My iPhone 3Gs is almost two years old now and the Thunderbolt is the newest and bestest. Clearly the hardware is “better” for some definitions of better. In a move sure to make Steve jealous the Thunderbolt, like a lot of new Android phones, has one less physical button than the iPhone. Any other hardware comparisons are pointless because there is no new iPhone available, the iPhone 4 is almost a year old now.
In software, the iPhone still wins with some caveats. IOS is like using a Mac. There’s a consistant look and feel, everything (for the most part) works the same way. Android is more like Windows where every developer does whatever they want. It’s great if you’re a developer but as an Android user I have to spend a few minutes learning the particular foibles of each new app.
Where Android beats Apple is widgets and notification. Notifications are just better on the Android, no question. Apple is falling way behind on notification handling. And then there are the widgets. Apple has widgets in OS X so I don’t understand why they can’t seem to manage them in IOS. The Apple IOS is starting to seem a little stale next to Android.
The integration with Gmail and Google Voice is better on the android. (duh)
Apple still kicks Android’s ass on apps though, and for all its problems (and there are many) the Apple app store is still better than anything available for Android.
If the iPhone didn’t exist I guess I’d be ok with a Thunderbolt running Android.
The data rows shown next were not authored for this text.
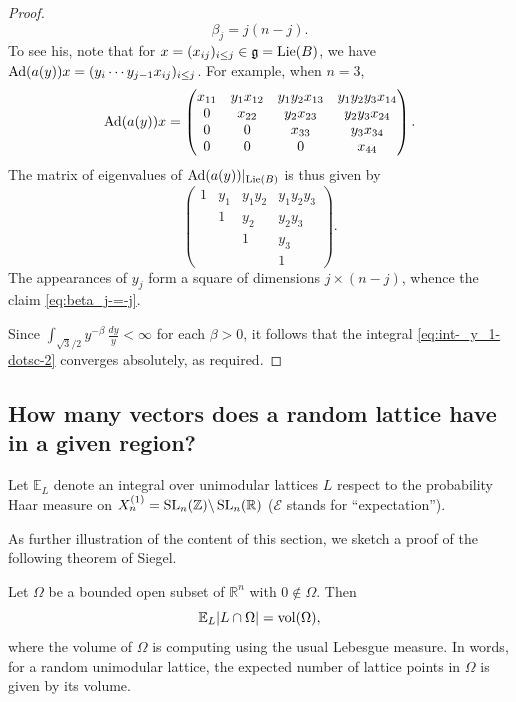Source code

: \documentclass[reqno]{amsart} 
\begin{document}
\begin{proof}
\begin{equation}
    \beta_j = j ( n - j).
  \end{equation}
  To see his, note that for $x = (x_{i j})_{i \leq j} \in \mathfrak{g} = \operatorname{Lie}(B)$, we have $\operatorname{Ad}(a(y)) x = (y_i \dotsb y_{j-1} x_{i j})_{i \leq j}$.  For example, when $n = 3$,
  \begin{equation*}
    \operatorname{Ad}(a(y)) x =
    \begin{pmatrix}
      x _{1 1} & y_1 x_{1 2} & y _1 y _2 x _{1 3} &  y _1 y _2 y _3 x _{1 4} \\
      0 & x _{2 2} & y _2 x _{2 3 } & y _2 y _3 x _{2 4} \\
      0 & 0 & x _{3 3} & y _3 x _{3 4} \\
      0 & 0 & 0 & x _{4 4}
    \end{pmatrix}
    .
  \end{equation*}
  The matrix of eigenvalues of $\operatorname{Ad}(a(y))|_{\operatorname{Lie}(B)}$ is thus given by
  \begin{equation*}
    \begin{pmatrix}
      1 & y_1 & y _1 y _2  &  y _1 y _2 y _3  \\
        & 1 & y _2  & y _2 y _3  \\
        &  & 1  & y _3  \\
        & & & 1
    \end{pmatrix}
    .
  \end{equation*}
  The appearances of $y_j$ form a square of dimensions $j \times (n-j)$, whence the claim \eqref{eq:beta_j-=-j}.

  Since $\int_{\sqrt{3}/2} y^{-\beta} \, \frac{d y}{y} < \infty$ for each $\beta > 0$, it follows that the integral \eqref{eq:int-_y_1-dotsc-2} converges absolutely, as required.
\end{proof}


\subsection{How many vectors does a random lattice have in a given region?}
\label{sec:orge0ceafc}

Let $\mathbb{E}_{L}$ denote an integral over unimodular lattices $L$ respect to the probability Haar measure on $X_n^{(1)} = \operatorname{SL}_n(\mathbb{Z}) \backslash \operatorname{SL}_n(\mathbb{R})$ ($\mathcal{E}$ stands for ``expectation'').

As further illustration of the content of this section, we sketch a proof of the following theorem of Siegel.
\begin{theorem}
  Let $\Omega$ be a bounded open subset of $\mathbb{R}^n$ with $0 \notin \Omega$.  Then
  \begin{equation*}
    \mathbb{E}_L | L \cap \Omega| = \operatorname{vol}(\Omega),
  \end{equation*}
  where the volume of $\Omega$ is computing using the usual Lebesgue measure.  In words, for a random unimodular lattice, the expected number of lattice points in $\Omega$ is given by its volume.
\end{theorem}
\end{document}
But I wouldn’t be happy with it like I am with the iPhone.
Android will catch up on apps since apple had a several year head start. Also, there are a a few other markets out there for more apps.
I’m looking to dump my BB Storm (yes, Alan, I hate it now. ok?) next week and was planning on the Droid X. This might be a better choice. I was reading some reviews that mentioned a short battery life. Any comments on that?
Battery life out of the box is abysmal but that’s because everything is on. All the radios, GPS, active backgrounds, syncing and updates.
With all that crap turned off I’m getting all day on a charge with mostly no phone calls.
Although Houston does have Verizon LTE, I don’t have it here and apparently if you don’t have an LTE tower the phone is constantly looking for one. I turned the LTE off and left it on CDMA only and battery life improved a lot. I haven’t tried it yet where there is LTE service to compare.
After two weeks with it, I’d say battery life is about like any other smartphone. If you don’t make calls or use it much it will go all day on a charge. If you use a lot of data or voice time you’re going to be recharging.
Oh, and it is BLAZING fast. I only have my iPhone 3Gs to compare it to, but page downloads are almost instantaneous, more like a computer with fast Internet service than a cell phone.
Does it trace your every step and send it back to Google like the Apple?
Yep. They all do it. Apple isn’t the only one.
The drop down notification bar is one the best innovations of the lot. Real centralizations of all notifications is such a good idea along with the toggle buttons for turning wifi, bluetooth etc in the same bar.